*** EXCERPTED DATA ***
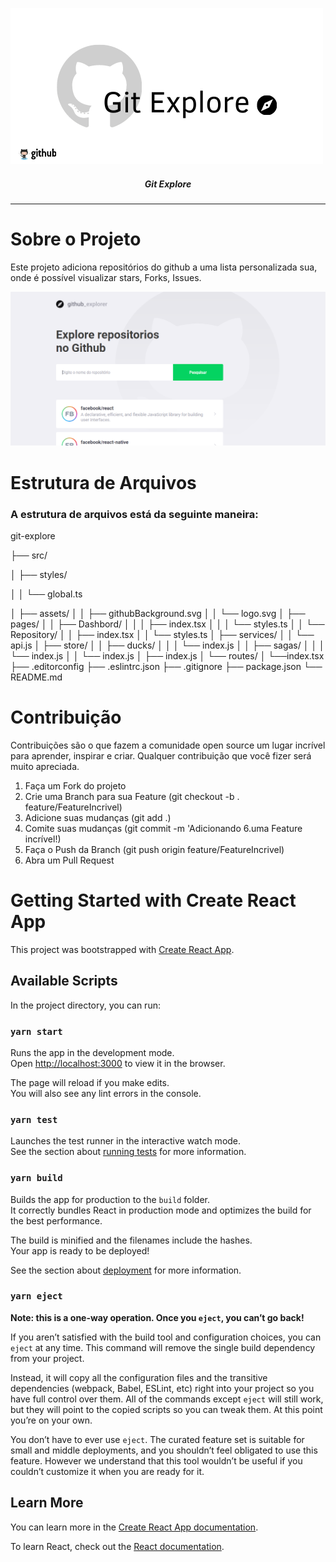 ![Logo do Markdown](imagesGit/img1.png)

##### <center> Git Explore </center>
<hr>

# Sobre o Projeto

Este projeto adiciona repositórios do github a uma lista personalizada sua, onde é possível visualizar stars, Forks, Issues.

![Logo do Markdown](imagesGit/tela1.png)

# Estrutura de Arquivos
### A estrutura de arquivos está da seguinte maneira:

  git-explore
  
  ├── src/
  
  │   ├── styles/
  
  │   │   └── global.ts
  
  │   ├── assets/
  │   │   ├── githubBackground.svg
  │   │   └── logo.svg
  │   ├── pages/
  │   │   ├── Dashbord/
  │   │   │   ├── index.tsx
  │   │   │   └── styles.ts
  │   │   └── Repository/
  │   │       ├── index.tsx
  │   │       └── styles.ts
  │   ├── services/
  │   │   └── api.js
  │   ├── store/
  │   │   ├── ducks/
  │   │   │   └── index.js
  │   │   ├── sagas/
  │   │   │   └── index.js
  │   │   └── index.js
  │   ├── index.js
  │   └── routes/
  │       └──index.tsx
  ├── .editorconfig
  ├── .eslintrc.json
  ├── .gitignore
  ├── package.json
  └── README.md

# Contribuição

Contribuições são o que fazem a comunidade open source um lugar incrível para aprender, inspirar e criar. Qualquer contribuição que você fizer será muito apreciada.

  1. Faça um Fork do projeto
  2. Crie uma Branch para sua Feature (git checkout -b . feature/FeatureIncrivel)
  3. Adicione suas mudanças (git add .)
  4. Comite suas mudanças (git commit -m 'Adicionando 6.uma Feature incrível!)
  5. Faça o Push da Branch (git push origin feature/FeatureIncrivel)
  6. Abra um Pull Request

# Getting Started with Create React App

This project was bootstrapped with [Create React App](https://github.com/facebook/create-react-app).

## Available Scripts

In the project directory, you can run:

### `yarn start`

Runs the app in the development mode.\
Open [http://localhost:3000](http://localhost:3000) to view it in the browser.

The page will reload if you make edits.\
You will also see any lint errors in the console.

### `yarn test`

Launches the test runner in the interactive watch mode.\
See the section about [running tests](https://facebook.github.io/create-react-app/docs/running-tests) for more information.

### `yarn build`

Builds the app for production to the `build` folder.\
It correctly bundles React in production mode and optimizes the build for the best performance.

The build is minified and the filenames include the hashes.\
Your app is ready to be deployed!

See the section about [deployment](https://facebook.github.io/create-react-app/docs/deployment) for more information.

### `yarn eject`

**Note: this is a one-way operation. Once you `eject`, you can’t go back!**

If you aren’t satisfied with the build tool and configuration choices, you can `eject` at any time. This command will remove the single build dependency from your project.

Instead, it will copy all the configuration files and the transitive dependencies (webpack, Babel, ESLint, etc) right into your project so you have full control over them. All of the commands except `eject` will still work, but they will point to the copied scripts so you can tweak them. At this point you’re on your own.

You don’t have to ever use `eject`. The curated feature set is suitable for small and middle deployments, and you shouldn’t feel obligated to use this feature. However we understand that this tool wouldn’t be useful if you couldn’t customize it when you are ready for it.

## Learn More

You can learn more in the [Create React App documentation](https://facebook.github.io/create-react-app/docs/getting-started).

To learn React, check out the [React documentation](https://reactjs.org/).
*** End of EXCERPTED DATA ***
Please set down every record above exactly as it appears, leaving out the pictures.

 ![Logo do Markdown](imagesGit/img1.png)

##### <center> Git Explore </center>
<hr>

# Sobre o Projeto

Este projeto adiciona repositórios do github a uma lista personalizada sua, onde é possível visualizar stars, Forks, Issues.

![Logo do Markdown](imagesGit/tela1.png)

# Estrutura de Arquivos
### A estrutura de arquivos está da seguinte maneira:

  git-explore
  
  ├── src/
  
  │   ├── styles/
  
  │   │   └── global.ts
  
  │   ├── assets/
  │   │   ├── githubBackground.svg
  │   │   └── logo.svg
  │   ├── pages/
  │   │   ├── Dashbord/
  │   │   │   ├── index.tsx
  │   │   │   └── styles.ts
  │   │   └── Repository/
  │   │       ├── index.tsx
  │   │       └── styles.ts
  │   ├── services/
  │   │   └── api.js
  │   ├── store/
  │   │   ├── ducks/
  │   │   │   └── index.js
  │   │   ├── sagas/
  │   │   │   └── index.js
  │   │   └── index.js
  │   ├── index.js
  │   └── routes/
  │       └──index.tsx
  ├── .editorconfig
  ├── .eslintrc.json
  ├── .gitignore
  ├── package.json
  └── README.md

# Contribuição

Contribuições são o que fazem a comunidade open source um lugar incrível para aprender, inspirar e criar. Qualquer contribuição que você fizer será muito apreciada.

  1. Faça um Fork do projeto
  2. Crie uma Branch para sua Feature (git checkout -b . feature/FeatureIncrivel)
  3. Adicione suas mudanças (git add .)
  4. Comite suas mudanças (git commit -m 'Adicionando 6.uma Feature incrível!)
  5. Faça o Push da Branch (git push origin feature/FeatureIncrivel)
  6. Abra um Pull Request

# Getting Started with Create React App

This project was bootstrapped with [Create React App](https://github.com/facebook/create-react-app).

## Available Scripts

In the project directory, you can run:

### `yarn start`

Runs the app in the development mode.\
Open [http://localhost:3000](http://localhost:3000) to view it in the browser.

The page will reload if you make edits.\
You will also see any lint errors in the console.

### `yarn test`

Launches the test runner in the interactive watch mode.\
See the section about [running tests](https://facebook.github.io/create-react-app/docs/running-tests) for more information.

### `yarn build`

Builds the app for production to the `build` folder.\
It correctly bundles React in production mode and optimizes the build for the best performance.

The build is minified and the filenames include the hashes.\
Your app is ready to be deployed!

See the section about [deployment](https://facebook.github.io/create-react-app/docs/deployment) for more information.

### `yarn eject`

**Note: this is a one-way operation. Once you `eject`, you can’t go back!**

If you aren’t satisfied with the build tool and configuration choices, you can `eject` at any time. This command will remove the single build dependency from your project.

Instead, it will copy all the configuration files and the transitive dependencies (webpack, Babel, ESLint, etc) right into your project so you have full control over them. All of the commands except `eject` will still work, but they will point to the copied scripts so you can tweak them. At this point you’re on your own.

You don’t have to ever use `eject`. The curated feature set is suitable for small and middle deployments, and you shouldn’t feel obligated to use this feature. However we understand that this tool wouldn’t be useful if you couldn’t customize it when you are ready for it.

## Learn More

You can learn more in the [Create React App documentation](https://facebook.github.io/create-react-app/docs/getting-started).

To learn React, check out the [React documentation](https://reactjs.org/).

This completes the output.